Québec annonce son tramway: bravo! Pour quand le Port?

Le Groupe d’initiatives et de recherches appliquées au milieu salue avec enthousiasme le projet de système de transport intégré électrifié et sur rail dévoilé conjointement par le gouvernement du Québec et la Ville de Québec. Ce projet est en tout point conforme aux orientations privilégiées par notre groupe. Il était temps que la capitale du Québec se mette au niveau des villes et des capitales modernes.

Cette infrastructure d’envergure va non seulement amener une réelle performance dans la mobilité des personnes, mais étant appuyée sur la technologie électrique, elle va de façon significative contribuer au rehaussement de la qualité de l’air, notamment le long des grandes artères de circulation en proie aux émissions de particules fines néfastes à la santé des citoyens. Vivement le retour d’un air plus pur dans la capitale.

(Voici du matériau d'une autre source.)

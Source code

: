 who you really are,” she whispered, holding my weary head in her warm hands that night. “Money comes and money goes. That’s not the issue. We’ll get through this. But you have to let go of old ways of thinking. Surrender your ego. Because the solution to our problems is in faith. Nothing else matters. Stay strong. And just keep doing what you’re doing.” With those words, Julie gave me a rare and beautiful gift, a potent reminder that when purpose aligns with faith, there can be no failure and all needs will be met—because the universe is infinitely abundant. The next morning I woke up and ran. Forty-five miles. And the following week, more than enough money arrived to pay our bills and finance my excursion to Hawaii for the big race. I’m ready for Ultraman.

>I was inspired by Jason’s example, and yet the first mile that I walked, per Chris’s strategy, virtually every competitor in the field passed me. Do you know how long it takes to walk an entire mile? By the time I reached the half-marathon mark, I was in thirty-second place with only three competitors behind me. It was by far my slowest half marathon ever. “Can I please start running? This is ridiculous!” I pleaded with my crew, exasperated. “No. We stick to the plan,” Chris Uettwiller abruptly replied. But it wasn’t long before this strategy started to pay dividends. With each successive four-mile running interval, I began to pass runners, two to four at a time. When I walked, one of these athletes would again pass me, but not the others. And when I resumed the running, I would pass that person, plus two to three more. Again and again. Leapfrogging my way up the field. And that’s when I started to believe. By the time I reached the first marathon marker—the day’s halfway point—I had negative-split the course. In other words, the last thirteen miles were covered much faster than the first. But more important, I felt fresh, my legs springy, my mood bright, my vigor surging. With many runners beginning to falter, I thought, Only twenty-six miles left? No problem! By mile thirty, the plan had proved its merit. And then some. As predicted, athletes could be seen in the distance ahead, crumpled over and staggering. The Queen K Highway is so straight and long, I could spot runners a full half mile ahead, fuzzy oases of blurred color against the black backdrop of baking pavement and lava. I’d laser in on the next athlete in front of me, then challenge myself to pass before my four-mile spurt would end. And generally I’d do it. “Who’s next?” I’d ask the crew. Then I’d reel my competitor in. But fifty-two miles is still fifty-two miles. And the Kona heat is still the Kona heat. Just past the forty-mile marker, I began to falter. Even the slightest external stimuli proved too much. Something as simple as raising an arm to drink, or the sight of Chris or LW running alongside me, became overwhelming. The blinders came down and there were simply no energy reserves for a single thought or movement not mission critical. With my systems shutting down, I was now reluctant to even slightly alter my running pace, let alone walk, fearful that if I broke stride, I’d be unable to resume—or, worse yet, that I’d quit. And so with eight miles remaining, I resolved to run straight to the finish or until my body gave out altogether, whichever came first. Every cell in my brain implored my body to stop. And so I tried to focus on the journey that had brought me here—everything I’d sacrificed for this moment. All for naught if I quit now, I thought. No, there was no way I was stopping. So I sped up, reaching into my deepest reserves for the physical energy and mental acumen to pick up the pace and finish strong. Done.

Toutefois, quand on décide de mettre un vieil immeuble aux normes du XXIe siècle, on ne laisse pas l’autre moitié à celles du XIXe. Et le gouvernement du Québec et la Ville doivent régler la question des procédés archaïques de manutention et d’entreposage de montagnes de poussières laissées à l’air libre au port de Québec. On ne peut plus accepter que de lourds nuages chargés de particules de nickel continuent à se disperser, sous l’action des vents, dans les quartiers centraux. La Direction régionale de santé publique de la Capitale-Nationale a déjà affirmé que les concentrations de telles substances dans l’air de La Cité-Limoilou dépassent le seuil toxicologique établi et qu’en conséquence, elles peuvent entraîner des problèmes de santé.

Sur un autre plan, que risque-t-il de se produire si le fédéral accède à la demande d’agrandissement du Port de Québec? Ce que l’électrification du transport urbain éliminera en termes d’émissions de particules produites ne sera-t-il pas tout simplement transféré au transport urbain de plus d’un demi-million conteneurs par an? Actuellement, le secteur des transports constitue la principale source d’émission de contaminants atmosphériques (62 % des émissions de l’ensemble). Au lendemain de l’inauguration du nouveau système de transport électrifié, les choses auront-elles changé à Québec si on laisse libre cours au projet du président-directeur général du Port, Mario Girard? Dans la dernière grande entrevue qu’il aura accordée, Jacques Parizeau ne rappelait-il pas à tous que la mission première de l’État, «c’est de s’occuper de son monde»?